> _WHAT THE TASK ASKS_
From the records below, find each line with the string "actuelle" and copy it.

- Opening Delimiter -

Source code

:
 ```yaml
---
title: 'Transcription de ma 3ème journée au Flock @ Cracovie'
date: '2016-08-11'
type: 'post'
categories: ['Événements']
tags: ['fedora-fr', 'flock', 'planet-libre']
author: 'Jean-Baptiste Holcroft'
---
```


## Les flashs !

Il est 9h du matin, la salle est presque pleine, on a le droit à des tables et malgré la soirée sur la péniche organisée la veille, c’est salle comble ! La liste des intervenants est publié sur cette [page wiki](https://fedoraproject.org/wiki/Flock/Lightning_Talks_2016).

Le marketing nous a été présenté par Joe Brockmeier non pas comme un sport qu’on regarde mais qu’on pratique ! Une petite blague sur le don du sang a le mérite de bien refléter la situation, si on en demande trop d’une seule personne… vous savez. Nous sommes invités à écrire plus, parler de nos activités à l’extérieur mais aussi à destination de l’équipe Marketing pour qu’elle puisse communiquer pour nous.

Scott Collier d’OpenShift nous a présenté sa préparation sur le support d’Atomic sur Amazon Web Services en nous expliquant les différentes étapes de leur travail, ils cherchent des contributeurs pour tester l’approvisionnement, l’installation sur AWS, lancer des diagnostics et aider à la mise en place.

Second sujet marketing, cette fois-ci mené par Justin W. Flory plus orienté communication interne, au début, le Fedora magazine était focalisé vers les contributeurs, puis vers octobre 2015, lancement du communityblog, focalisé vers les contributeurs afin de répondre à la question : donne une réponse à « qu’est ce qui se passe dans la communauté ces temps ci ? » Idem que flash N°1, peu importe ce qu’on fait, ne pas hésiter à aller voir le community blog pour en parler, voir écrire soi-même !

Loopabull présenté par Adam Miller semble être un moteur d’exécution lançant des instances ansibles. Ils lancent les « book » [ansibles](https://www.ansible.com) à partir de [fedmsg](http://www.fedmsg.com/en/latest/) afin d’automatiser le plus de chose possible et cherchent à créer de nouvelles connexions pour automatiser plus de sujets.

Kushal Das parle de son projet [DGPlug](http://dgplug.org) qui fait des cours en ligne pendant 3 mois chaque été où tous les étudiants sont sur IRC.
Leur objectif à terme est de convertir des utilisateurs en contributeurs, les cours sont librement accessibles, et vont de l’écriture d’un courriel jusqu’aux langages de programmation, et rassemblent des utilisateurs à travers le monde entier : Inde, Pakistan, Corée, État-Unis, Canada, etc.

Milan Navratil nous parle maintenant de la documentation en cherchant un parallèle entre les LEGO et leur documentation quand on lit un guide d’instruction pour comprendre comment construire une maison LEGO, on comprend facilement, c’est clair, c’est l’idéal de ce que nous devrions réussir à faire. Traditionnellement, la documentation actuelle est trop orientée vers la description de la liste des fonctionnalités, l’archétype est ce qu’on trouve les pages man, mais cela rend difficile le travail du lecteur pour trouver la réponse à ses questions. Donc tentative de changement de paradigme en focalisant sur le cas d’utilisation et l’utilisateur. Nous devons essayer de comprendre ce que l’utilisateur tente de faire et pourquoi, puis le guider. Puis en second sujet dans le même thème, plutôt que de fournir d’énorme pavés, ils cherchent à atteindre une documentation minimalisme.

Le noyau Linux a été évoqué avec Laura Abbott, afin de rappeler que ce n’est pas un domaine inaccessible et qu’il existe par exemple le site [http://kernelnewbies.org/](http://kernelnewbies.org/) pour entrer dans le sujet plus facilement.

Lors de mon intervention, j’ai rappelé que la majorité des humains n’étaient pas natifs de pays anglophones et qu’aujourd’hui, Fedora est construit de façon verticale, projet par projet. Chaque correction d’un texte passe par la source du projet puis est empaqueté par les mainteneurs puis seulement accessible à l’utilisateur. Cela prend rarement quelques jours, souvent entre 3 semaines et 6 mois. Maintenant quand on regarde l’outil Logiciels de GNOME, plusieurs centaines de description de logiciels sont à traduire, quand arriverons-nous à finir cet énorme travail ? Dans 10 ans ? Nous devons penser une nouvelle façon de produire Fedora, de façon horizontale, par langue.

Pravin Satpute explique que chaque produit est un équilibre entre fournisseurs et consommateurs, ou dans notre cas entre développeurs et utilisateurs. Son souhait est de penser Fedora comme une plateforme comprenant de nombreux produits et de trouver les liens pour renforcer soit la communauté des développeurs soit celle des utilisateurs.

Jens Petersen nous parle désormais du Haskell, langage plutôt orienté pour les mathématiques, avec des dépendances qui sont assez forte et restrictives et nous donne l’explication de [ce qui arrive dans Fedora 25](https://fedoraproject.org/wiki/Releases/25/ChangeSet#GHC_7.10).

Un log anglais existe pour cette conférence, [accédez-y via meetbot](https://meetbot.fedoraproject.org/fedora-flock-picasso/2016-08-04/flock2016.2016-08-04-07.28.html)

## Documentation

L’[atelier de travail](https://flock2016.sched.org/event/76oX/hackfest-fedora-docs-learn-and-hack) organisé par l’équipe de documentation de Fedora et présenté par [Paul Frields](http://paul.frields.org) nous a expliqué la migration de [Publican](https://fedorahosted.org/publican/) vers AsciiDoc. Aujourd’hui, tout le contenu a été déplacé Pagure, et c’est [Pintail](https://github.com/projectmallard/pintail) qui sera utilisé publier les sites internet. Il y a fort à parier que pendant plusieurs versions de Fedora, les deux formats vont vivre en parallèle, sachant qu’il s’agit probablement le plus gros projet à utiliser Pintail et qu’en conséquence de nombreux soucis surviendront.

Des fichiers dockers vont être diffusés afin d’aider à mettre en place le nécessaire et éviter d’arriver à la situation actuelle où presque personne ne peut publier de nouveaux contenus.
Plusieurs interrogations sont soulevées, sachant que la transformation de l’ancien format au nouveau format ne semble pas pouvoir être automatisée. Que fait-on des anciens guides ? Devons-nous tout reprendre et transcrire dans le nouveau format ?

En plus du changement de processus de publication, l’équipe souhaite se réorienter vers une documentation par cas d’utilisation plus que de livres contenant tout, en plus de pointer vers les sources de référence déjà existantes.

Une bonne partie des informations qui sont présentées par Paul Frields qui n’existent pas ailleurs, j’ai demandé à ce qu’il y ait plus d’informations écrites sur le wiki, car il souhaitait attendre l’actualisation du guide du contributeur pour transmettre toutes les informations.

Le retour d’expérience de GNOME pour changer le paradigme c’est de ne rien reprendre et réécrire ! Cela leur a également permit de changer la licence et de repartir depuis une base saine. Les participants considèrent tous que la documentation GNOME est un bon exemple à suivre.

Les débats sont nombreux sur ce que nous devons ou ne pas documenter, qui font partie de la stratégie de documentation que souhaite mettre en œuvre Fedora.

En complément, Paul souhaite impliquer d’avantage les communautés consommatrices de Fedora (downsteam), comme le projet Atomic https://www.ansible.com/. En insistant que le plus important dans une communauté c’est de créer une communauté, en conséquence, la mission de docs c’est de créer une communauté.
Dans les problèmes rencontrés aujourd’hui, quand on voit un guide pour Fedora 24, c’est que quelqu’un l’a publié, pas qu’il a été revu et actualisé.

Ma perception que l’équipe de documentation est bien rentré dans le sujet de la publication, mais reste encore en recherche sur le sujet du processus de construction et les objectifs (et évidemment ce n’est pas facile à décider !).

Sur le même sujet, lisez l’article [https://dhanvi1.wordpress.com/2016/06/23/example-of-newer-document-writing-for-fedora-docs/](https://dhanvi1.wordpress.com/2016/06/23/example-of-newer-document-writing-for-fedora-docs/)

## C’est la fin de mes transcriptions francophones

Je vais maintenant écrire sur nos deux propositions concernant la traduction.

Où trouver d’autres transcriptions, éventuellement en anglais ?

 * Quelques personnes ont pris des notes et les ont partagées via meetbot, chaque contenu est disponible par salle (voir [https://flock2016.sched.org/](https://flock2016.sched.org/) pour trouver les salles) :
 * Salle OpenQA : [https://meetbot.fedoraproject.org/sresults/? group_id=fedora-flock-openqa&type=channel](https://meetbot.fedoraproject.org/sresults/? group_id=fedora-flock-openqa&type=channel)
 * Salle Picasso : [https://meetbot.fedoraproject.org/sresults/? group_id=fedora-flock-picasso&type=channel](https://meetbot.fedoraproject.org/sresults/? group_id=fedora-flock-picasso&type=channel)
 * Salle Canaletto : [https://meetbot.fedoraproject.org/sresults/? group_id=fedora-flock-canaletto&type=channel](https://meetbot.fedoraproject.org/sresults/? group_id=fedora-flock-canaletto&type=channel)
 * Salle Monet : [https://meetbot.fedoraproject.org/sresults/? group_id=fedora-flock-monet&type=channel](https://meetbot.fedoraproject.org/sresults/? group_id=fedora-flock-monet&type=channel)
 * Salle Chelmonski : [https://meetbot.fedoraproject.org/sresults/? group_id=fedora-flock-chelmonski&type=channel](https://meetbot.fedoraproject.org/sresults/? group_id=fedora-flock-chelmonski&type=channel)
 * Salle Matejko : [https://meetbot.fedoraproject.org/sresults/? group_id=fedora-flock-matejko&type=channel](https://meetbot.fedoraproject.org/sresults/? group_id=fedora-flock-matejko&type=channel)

- Closing Delimiter -

> _WRITTEN ANSWER_
Milan Navratil nous parle maintenant de la documentation en cherchant un parallèle entre les LEGO et leur documentation quand on lit un guide d’instruction pour comprendre comment construire une maison LEGO, on comprend facilement, c’est clair, c’est l’idéal de ce que nous devrions réussir à faire. Traditionnellement, la documentation actuelle est trop orientée vers la description de la liste des fonctionnalités, l’archétype est ce qu’on trouve les pages man, mais cela rend difficile le travail du lecteur pour trouver la réponse à ses questions. Donc tentative de changement de paradigme en focalisant sur le cas d’utilisation et l’utilisateur. Nous devons essayer de comprendre ce que l’utilisateur tente de faire et pourquoi, puis le guider. Puis en second sujet dans le même thème, plutôt que de fournir d’énorme pavés, ils cherchent à atteindre une documentation minimalisme.
Des fichiers dockers vont être diffusés afin d’aider à mettre en place le nécessaire et éviter d’arriver à la situation actuelle où presque personne ne peut publier de nouveaux contenus.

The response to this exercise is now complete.